Conflict of interest statement

Conflict of Interest Disclosures: Other than salary support from the above grants, the authors have no relevant financial conflicts of interest.

Figures

Figure 1

Typical MRI and localized 31P saturation transfer MRS results from a healthy control subject (M, 37 yrs; a, b), and a patient (M, 31 yrs) with a 12-year old anterior-apical MI of mass 38g, representing 31% of the LV (c-e). (a) Scout axial 1H MRI used for positioning MRS detector, annotated with the location of the section from which spectra are acquired in (b). (b) 31P spectra from FAST data sets each acquired in 6.4 min with 60° pulses and control irradiation (left), and with γ-phosphate of ATP saturated (right). Block arrows denote the irradiation frequency. The complete MRS experiment yielded k =0.38 s-1, [PCr] =10.4 μmol/g wet wt, and 3.9 μmol(g.s)-1 for the forward CK flux. (c) These patient spectra are from 2 adjacent 1 cm slices, indicated in the scout images (d). The reduction in PCr height with γ-ATP saturated is comparable to the control, also yielding k =0.38 s-1, but a reduced [PCr] (6.9 μmol/g) and CK flux (2.6 μmol(g.s)-1). (e) Four short-axis, 8-mm thick LGE images from mid-LV (left) moving down to the apex (right) at 1.6 cm intervals. Images are oriented anterior down, with the infarct showing bright (white arrows).

Figure 2

The average myocardial PCr/ATP ratio, [PCr], k, and CK flux (left to right) measured by 31P MRS in the anterior myocardium of MI patients (filled triangles) and controls (open circles). Crosses denote mean values with error bars (±1 SD; *P <0.001 and P <0.001 for [PCr] and CK flux, respectively, in MI vs controls).

Figure 3

The mean fraction of hyper-enhancing tissue or infarct transmurality, as % of antero-septal LV wall (black bar, left axis) in the apical antero-septal region sampled by 31P MRS, and the antero-septal LV [PCr] and [ATP] reductions, as % of mean values in healthy subjects (right axis; lines designate one SD).
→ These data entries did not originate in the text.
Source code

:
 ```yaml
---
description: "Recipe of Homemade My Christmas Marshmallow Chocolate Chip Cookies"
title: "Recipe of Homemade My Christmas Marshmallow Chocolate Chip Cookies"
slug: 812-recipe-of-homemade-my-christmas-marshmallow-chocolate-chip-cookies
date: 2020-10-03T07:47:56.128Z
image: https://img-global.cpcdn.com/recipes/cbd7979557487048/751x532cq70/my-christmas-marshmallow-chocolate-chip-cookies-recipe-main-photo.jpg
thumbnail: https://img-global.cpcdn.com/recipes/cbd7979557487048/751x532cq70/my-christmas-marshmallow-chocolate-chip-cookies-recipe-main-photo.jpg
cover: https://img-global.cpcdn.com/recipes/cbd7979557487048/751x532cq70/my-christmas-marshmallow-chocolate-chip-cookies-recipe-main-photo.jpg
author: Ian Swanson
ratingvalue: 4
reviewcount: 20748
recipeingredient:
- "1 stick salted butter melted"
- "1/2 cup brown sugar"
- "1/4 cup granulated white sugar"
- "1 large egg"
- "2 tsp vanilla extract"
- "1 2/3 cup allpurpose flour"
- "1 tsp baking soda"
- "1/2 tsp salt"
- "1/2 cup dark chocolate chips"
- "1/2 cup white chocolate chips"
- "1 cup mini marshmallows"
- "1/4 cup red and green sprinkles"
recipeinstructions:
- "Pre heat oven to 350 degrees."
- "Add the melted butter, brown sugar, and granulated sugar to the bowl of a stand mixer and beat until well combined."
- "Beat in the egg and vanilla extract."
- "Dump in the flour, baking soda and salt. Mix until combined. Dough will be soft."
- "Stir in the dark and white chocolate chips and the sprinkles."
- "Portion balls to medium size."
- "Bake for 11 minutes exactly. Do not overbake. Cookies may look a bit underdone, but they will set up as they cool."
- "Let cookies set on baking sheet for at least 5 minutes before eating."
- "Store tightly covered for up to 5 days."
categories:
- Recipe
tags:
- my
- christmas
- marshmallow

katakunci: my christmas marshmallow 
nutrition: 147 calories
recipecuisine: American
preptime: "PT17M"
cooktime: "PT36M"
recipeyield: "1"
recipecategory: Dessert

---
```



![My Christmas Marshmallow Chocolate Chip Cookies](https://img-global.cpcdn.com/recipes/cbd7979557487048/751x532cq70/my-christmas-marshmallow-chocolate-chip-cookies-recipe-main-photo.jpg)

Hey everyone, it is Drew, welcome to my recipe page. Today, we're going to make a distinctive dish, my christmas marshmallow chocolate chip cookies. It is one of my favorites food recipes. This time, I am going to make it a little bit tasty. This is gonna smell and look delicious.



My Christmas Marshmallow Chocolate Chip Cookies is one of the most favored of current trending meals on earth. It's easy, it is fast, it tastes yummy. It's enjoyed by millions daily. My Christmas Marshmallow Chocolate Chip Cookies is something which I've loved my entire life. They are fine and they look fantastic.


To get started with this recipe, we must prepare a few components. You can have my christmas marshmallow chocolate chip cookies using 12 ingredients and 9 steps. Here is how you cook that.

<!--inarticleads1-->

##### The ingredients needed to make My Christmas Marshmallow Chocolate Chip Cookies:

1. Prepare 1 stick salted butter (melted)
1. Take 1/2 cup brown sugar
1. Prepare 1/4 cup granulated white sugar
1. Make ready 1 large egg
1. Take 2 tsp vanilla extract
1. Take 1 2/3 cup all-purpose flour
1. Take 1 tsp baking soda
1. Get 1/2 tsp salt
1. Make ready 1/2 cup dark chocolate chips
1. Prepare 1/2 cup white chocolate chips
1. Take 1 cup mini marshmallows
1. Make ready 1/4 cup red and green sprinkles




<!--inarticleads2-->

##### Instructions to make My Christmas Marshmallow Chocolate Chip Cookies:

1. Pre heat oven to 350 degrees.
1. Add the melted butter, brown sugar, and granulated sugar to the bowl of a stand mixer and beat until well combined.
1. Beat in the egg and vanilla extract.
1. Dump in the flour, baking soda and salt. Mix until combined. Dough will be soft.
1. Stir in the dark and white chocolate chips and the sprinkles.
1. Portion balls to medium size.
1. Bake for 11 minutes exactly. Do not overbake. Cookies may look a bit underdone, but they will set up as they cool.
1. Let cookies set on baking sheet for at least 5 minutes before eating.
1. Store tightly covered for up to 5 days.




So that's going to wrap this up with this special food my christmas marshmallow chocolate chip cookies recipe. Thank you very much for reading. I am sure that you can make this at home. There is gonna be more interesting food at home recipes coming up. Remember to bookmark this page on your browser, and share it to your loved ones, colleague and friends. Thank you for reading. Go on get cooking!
The reduction in cardiac high-energy phosphates does not exceed the estimate of infarct content in the antero-septal region, suggesting that the metabolite loss is primarily due to tissue loss and infarction (*P =0.04 for [PCr] and P =0.06 for [ATP] vs. infarct transmurality).

Figure 4

The correlation between LV EF and anterior myocardial [PCr] (r =0.57, P =0.03). The line-of-best-fit to the data is computed using the method-of-least-squares.

Figure 5

(a) Comparison of FAST CK reaction rates, k, and (b) forward CK flux measured by FAST 31P MRS from current (hatched bars), and prior studies of normal subjects during a 200% dobutamine-induced increase in cardiac work load (“stress”), LVH without and with CHF, and patients with nonischemic DCM and CHF. Statistical comparisons are as published (*P <0.001 vs k =0.32 ±0.07 s-1 and CK flux =3.2±0.8 μmol(g.s)-1, in 16 normal controls at rest; †P <0.001 and #P=0.01 in 14 resting controls with k =0.32 ±0.06 s-1 and CK flux =3.1 ±0.9 μmol(g.s)-1), and from the current study (§P <0.001, Table 1).